Kengerian melebihi segala tindakan Rahnuc merasuki seluruh unsur keberadaan Rignil. Sygnun telah menembus jantung sahabatnya sendiri yang tergeletak bersama tumpukan mayat. Seumur kehidupannya dia tidak akan pernah tahu jika sesungguhnya orang yang selalu setia bersamanya sepanjang perjuangan ini memang telah mati atau terbunuh oleh Rignil. Akan tetapi, Rignil tidak akan pernah bisa mengesampingkan kenyataan bagaimana pedang kepercayaannya telah menembus dada tersebut.

Dia telah membunuh sahabatnya sendiri.

"Menarik! Sangat menarik!"

"Apanya..." Tubuh Rignil bergetar. Seluruh amarah kebencian pada dirinya membakar kuat. Seolah mengikuti emosi itu, besi kebiruan Sygnun memerah meyerap darah segar yang menyelimuti ujungnya.

[Bangkitkan amarahmu, Rignil. Arahkan pada iblis itu.]

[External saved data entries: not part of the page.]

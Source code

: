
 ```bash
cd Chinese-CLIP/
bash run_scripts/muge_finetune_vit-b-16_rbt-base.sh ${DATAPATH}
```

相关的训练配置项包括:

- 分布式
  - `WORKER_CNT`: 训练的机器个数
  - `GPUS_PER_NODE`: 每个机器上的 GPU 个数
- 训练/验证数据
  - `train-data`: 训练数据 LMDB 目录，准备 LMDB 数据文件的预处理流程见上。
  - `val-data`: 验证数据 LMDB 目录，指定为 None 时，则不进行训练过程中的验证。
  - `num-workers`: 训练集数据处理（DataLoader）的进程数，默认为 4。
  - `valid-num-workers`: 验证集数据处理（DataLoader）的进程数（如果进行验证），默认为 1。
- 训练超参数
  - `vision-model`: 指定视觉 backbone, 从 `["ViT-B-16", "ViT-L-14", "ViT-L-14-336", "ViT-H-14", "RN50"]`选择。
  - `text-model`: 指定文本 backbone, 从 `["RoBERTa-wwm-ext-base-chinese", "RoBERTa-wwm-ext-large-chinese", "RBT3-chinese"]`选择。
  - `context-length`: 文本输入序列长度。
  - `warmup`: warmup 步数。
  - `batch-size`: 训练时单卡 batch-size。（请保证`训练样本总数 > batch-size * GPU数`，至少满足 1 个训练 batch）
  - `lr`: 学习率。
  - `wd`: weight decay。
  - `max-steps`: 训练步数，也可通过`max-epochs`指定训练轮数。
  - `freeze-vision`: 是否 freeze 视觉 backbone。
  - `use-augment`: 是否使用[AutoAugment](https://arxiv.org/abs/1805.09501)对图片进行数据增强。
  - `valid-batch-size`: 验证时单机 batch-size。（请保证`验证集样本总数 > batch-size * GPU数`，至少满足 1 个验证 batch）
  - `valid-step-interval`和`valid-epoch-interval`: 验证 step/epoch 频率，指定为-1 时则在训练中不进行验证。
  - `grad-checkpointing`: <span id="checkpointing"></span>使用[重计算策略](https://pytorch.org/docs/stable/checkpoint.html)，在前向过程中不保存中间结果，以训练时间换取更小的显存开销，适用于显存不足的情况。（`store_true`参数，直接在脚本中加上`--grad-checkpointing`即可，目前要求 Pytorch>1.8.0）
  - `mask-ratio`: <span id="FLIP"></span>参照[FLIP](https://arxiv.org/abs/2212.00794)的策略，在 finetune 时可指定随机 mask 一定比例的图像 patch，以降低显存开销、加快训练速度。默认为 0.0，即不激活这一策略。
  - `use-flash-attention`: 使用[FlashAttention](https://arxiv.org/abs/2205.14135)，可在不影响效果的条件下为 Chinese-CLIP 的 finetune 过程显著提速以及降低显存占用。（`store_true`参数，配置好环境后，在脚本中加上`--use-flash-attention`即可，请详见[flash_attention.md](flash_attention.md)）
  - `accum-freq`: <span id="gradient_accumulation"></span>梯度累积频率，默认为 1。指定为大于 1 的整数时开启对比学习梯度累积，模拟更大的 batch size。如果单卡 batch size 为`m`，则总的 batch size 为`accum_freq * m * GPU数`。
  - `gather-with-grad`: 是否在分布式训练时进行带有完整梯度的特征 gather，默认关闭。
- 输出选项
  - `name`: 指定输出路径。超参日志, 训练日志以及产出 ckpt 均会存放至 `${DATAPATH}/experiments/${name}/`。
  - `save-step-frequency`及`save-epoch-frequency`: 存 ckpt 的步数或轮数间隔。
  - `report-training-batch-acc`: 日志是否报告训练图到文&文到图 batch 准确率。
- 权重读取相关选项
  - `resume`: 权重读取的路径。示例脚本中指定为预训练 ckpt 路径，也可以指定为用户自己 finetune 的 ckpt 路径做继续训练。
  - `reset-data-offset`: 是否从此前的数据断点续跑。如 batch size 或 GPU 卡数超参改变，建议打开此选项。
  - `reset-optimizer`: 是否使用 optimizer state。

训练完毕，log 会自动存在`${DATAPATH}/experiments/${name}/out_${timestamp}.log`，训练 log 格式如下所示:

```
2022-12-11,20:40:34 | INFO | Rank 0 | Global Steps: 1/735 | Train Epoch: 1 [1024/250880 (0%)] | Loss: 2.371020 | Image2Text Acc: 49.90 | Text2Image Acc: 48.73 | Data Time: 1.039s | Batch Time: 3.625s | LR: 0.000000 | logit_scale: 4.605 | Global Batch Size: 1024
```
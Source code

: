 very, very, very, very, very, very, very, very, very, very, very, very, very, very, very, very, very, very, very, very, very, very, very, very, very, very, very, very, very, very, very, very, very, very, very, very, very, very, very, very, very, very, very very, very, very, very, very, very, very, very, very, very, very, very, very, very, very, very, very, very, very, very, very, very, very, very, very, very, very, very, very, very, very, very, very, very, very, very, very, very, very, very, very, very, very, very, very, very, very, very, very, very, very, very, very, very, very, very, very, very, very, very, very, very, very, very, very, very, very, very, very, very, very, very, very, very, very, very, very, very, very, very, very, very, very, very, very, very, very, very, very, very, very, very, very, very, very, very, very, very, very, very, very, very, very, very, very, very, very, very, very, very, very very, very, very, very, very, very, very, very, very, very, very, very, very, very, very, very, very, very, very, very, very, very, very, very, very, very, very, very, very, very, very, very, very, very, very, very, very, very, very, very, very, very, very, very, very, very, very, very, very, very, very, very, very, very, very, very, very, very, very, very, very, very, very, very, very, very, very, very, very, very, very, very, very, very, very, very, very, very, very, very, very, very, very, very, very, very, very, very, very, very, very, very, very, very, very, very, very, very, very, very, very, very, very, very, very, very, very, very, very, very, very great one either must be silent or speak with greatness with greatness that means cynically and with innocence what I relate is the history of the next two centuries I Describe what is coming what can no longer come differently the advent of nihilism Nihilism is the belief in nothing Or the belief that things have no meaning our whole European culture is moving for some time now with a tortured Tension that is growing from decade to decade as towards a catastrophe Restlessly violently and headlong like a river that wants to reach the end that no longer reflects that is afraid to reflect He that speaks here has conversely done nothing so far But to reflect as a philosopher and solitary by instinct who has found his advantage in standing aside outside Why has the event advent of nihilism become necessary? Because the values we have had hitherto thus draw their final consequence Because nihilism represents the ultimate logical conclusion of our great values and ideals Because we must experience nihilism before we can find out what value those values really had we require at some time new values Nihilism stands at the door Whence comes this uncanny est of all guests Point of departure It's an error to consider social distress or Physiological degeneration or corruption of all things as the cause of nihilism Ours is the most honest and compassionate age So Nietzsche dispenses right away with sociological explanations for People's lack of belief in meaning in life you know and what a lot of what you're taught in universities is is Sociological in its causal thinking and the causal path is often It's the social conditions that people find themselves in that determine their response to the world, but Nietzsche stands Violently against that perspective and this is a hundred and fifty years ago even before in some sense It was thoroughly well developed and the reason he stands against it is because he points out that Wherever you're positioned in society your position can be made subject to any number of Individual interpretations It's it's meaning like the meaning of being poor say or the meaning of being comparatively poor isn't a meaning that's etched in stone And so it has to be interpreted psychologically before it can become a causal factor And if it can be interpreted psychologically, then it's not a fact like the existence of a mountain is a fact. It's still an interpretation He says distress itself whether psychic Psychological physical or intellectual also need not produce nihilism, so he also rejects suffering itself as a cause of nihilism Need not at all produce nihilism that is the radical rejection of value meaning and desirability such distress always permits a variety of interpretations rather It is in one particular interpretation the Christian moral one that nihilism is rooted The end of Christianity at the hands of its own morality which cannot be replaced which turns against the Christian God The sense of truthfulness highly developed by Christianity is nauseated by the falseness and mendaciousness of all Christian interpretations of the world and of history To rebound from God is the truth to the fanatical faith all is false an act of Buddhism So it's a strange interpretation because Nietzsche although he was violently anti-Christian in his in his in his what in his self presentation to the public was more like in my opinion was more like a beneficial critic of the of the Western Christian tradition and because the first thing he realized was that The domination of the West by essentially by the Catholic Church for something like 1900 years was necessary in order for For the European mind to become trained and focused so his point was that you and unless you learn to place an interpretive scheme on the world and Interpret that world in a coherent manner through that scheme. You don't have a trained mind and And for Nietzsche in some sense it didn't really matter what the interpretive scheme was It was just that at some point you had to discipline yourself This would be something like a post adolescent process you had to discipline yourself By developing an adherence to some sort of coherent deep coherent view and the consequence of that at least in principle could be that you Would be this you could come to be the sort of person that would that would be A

"... APANYA YANG MENARIK, MONSTER?!!"

Sang Pahlawan Terpilih menerjang menyambut Sang Naga Raja Iblis. Guntur bergemuruh keras bersama terguncangnya langit dan bumi. Rignil menebas-nebas dengan ganas bermandikan darah Rahnuc dan darahnya sendiri. Waktu serasa tidak berjalan bagi Rignil. Semua kembali terasa mengabur bagai sebuah mimpi buruk tanpa akhir. Suara, bau, pandangan, dan rasa memudar. Hanya ada hasrat melampiaskan seluruh kebencian pada dirinya ke arah Rahnuc.

Pada akhirnya, hanya satu yang akan berdiri.